お待たせしました
「お待たせしました〜アリナ特製のニホン風のり弁当で〜す!」
「アリナちゃんの特製ののり弁当だにゃん。わたし味見したにゃん」
「このライオン魔獣鳥である俺も試食済みの美味しいのり弁当だぞ。有難く食えよ」
「ぬむむ、この真っ黒魔獣である俺がちゃ〜んと味見をしたのり弁当とやらだぞ。心して食べるのじゃ〜」
わたし達は笑顔でお客さんにのり弁当を提供する。って、ちょっと待って、どうしてギャップと日焼けは上から目線なんだ。

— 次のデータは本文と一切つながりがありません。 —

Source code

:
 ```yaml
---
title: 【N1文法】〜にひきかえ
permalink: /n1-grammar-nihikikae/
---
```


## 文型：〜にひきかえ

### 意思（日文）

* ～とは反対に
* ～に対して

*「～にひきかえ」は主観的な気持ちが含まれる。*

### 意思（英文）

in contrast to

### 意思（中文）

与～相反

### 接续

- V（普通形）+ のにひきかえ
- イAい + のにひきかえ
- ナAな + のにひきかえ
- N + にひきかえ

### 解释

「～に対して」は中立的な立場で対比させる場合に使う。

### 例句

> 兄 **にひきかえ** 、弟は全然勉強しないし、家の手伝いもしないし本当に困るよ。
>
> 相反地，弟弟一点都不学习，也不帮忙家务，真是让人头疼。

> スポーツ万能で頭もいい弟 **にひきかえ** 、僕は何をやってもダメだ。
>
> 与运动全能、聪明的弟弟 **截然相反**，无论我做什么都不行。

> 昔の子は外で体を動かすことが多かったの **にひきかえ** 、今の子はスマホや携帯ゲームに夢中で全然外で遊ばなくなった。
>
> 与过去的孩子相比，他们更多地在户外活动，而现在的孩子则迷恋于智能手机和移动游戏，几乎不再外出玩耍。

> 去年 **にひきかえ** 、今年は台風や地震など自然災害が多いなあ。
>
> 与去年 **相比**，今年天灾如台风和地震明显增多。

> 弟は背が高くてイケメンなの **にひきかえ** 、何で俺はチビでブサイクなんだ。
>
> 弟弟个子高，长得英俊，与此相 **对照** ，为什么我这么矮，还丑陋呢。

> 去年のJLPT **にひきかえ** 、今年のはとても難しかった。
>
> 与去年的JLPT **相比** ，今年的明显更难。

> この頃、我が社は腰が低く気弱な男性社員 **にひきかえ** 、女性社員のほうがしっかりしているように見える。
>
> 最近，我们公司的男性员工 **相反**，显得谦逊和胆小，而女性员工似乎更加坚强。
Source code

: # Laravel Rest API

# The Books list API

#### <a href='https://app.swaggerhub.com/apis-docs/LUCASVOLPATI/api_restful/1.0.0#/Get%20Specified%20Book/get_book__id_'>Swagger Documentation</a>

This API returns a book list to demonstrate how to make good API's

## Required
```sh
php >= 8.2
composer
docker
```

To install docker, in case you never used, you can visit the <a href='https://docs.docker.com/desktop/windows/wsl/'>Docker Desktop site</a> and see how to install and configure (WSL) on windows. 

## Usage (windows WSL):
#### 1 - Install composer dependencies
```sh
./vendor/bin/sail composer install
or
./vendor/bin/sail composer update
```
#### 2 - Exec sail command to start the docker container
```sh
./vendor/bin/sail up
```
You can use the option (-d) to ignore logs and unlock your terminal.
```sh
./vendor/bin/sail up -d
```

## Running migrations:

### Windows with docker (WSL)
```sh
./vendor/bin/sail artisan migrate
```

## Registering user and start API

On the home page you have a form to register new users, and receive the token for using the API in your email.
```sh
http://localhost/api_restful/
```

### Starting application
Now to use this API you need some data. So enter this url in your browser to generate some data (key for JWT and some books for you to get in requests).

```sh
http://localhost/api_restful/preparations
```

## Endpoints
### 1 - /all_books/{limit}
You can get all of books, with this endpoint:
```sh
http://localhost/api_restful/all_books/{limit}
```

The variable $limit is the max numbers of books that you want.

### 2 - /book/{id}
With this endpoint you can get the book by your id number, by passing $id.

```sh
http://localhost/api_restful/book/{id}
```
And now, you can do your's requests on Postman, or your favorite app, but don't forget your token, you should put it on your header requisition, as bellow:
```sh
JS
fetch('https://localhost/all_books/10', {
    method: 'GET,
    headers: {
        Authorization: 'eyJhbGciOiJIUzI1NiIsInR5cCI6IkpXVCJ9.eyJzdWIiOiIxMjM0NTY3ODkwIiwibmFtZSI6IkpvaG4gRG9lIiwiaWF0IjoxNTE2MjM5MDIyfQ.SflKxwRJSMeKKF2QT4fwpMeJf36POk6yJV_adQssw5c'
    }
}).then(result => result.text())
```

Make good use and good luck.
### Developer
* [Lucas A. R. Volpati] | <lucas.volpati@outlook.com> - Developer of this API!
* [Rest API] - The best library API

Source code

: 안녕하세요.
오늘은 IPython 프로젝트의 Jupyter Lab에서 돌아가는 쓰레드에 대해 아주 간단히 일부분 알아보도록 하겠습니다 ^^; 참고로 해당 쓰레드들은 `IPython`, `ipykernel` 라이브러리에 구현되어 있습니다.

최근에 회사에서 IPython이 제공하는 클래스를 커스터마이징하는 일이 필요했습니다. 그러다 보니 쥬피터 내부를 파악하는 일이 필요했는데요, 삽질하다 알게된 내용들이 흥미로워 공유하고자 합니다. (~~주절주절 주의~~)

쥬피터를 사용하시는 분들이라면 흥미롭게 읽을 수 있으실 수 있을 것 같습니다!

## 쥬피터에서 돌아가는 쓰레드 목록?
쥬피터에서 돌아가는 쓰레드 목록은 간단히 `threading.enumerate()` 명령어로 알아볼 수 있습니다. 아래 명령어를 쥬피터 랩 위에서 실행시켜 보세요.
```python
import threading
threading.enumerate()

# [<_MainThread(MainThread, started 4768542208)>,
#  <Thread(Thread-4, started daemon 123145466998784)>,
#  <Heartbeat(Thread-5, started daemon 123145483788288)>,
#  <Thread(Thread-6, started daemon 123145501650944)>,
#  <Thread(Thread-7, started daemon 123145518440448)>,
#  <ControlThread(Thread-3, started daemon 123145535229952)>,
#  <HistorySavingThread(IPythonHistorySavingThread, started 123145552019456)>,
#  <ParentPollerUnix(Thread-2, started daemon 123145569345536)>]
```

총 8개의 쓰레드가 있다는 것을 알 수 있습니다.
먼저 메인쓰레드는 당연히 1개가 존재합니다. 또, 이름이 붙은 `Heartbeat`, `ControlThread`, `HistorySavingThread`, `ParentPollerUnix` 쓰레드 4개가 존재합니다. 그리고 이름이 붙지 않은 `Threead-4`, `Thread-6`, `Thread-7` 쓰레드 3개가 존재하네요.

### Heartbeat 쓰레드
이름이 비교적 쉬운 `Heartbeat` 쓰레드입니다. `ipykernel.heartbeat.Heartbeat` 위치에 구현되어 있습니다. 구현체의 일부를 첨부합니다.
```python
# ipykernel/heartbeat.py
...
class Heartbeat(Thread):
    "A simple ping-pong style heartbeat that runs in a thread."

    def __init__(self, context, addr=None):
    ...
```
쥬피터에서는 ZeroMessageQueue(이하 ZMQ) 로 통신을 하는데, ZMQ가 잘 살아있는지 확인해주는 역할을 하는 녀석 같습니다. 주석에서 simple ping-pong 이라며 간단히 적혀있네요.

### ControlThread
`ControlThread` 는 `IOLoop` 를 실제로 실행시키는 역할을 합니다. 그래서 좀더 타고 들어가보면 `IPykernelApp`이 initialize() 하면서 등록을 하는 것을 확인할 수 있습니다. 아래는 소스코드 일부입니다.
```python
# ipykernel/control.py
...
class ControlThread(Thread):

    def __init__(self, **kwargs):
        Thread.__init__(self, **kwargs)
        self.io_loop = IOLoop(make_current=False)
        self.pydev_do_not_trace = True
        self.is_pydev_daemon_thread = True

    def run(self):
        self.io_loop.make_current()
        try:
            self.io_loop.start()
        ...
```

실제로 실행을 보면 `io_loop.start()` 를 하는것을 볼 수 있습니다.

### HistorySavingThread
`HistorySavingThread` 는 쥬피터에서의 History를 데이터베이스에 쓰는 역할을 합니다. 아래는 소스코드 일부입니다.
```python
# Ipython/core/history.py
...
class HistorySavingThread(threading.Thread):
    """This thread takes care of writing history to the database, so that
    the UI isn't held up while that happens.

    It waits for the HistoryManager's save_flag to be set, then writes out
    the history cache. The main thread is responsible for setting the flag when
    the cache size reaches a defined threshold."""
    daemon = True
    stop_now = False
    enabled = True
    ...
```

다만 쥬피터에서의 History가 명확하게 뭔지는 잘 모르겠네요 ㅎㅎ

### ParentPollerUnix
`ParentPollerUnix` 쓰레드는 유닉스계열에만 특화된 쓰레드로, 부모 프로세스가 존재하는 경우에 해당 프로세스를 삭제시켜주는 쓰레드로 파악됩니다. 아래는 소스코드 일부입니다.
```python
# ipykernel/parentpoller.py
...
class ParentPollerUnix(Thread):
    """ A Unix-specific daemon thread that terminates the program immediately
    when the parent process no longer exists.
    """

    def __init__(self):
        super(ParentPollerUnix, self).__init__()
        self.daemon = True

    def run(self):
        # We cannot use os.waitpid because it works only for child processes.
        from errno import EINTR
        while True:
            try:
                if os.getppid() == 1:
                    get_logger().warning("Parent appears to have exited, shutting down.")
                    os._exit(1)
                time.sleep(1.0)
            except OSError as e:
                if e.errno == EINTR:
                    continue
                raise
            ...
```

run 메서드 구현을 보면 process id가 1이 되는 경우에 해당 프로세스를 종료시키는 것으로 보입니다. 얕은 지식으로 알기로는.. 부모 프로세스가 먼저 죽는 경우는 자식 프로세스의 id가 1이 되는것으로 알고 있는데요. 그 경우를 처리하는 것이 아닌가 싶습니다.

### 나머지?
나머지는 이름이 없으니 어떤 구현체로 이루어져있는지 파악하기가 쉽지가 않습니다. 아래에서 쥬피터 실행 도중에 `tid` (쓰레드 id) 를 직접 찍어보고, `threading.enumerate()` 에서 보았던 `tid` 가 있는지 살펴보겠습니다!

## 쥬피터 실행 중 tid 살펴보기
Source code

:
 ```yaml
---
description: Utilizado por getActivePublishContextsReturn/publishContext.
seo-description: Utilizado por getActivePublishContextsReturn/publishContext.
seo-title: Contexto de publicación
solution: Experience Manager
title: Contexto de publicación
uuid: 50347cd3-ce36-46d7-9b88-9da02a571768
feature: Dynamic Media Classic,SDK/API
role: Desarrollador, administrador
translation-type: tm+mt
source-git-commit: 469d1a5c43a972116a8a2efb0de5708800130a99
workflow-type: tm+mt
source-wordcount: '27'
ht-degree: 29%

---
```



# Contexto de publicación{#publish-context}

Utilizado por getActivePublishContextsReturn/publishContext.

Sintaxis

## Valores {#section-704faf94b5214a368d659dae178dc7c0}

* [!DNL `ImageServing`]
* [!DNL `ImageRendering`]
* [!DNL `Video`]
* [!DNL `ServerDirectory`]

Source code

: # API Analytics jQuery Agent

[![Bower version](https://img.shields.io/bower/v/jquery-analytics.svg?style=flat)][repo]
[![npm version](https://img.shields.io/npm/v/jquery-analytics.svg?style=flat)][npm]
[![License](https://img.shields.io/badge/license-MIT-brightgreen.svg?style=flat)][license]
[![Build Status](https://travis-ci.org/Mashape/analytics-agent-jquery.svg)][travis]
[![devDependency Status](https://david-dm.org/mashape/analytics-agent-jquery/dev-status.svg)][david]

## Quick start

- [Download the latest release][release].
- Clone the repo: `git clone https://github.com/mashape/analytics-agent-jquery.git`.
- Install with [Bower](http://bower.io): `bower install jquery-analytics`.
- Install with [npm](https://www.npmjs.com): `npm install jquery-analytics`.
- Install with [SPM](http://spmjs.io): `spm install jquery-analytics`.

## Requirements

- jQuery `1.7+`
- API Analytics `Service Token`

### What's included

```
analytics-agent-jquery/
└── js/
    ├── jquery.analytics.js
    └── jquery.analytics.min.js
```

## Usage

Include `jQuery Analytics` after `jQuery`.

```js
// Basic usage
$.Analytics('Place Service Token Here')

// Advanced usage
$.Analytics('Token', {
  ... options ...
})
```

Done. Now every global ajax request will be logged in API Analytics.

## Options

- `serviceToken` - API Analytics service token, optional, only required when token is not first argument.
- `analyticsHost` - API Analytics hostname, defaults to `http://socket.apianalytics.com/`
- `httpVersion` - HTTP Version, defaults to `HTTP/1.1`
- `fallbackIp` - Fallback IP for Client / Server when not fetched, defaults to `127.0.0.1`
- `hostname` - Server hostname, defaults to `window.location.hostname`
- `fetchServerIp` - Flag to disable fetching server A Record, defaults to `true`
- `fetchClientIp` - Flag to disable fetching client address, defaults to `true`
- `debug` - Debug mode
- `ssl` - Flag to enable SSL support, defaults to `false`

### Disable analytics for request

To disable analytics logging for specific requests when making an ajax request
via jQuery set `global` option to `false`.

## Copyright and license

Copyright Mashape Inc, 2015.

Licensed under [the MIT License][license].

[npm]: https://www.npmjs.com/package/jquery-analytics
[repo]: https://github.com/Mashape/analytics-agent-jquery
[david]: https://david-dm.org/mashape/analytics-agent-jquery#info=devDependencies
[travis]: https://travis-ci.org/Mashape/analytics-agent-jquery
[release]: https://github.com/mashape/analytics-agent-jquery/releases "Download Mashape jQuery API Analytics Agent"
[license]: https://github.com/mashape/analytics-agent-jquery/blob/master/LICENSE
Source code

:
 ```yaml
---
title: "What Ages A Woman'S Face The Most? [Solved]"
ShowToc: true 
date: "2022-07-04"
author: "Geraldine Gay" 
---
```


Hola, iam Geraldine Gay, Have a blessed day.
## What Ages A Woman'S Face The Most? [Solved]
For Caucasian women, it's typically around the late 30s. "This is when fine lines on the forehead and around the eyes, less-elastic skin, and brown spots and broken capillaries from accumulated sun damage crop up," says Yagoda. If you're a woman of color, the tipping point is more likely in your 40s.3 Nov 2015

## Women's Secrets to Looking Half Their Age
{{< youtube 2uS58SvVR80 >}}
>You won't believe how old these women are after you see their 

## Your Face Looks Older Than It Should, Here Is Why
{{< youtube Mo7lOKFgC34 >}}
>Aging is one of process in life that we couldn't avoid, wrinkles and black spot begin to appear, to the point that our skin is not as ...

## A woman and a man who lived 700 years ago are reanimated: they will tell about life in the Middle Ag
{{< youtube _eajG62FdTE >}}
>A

わたしは、ギャップと日焼けを睨む。けれど、ギャップと日焼けはドヤ顔だよ。呆れちゃう。
お客さんは、柔和な羊みたいな表情のおじさんだった。そのおじさんは、ギャップと日焼けを見てちょっと驚いたように目を丸くした。
だけど、すぐに柔らかい笑みを浮かべ「これは美味しそうですね」と言ってのり弁当に目を落とす。
「はい、わたしアリナ特製ののり弁当はきっと美味しいと思いま〜す」
わたしはニコニコ笑顔を浮かべてみせた。
「ほっ、お嬢ちゃんが作ってくれたのかい」
おじさんは顔を上げわたしを見た。優しくて垂れ目の小さな目が羊に似ていた。なんだかほのぼのしちゃう。なんてのり弁当と関係ないことを考えてしまった。
「は〜い、わたしが作りました」
創造料理ではあるけれど、美味しく食べてくれたらいいなと思い心を込めたんだもんね。
「そうかい。それは嬉しいな。では、いただきます」
おじさんは垂れ目な目をより垂らしてお箸を手に取った。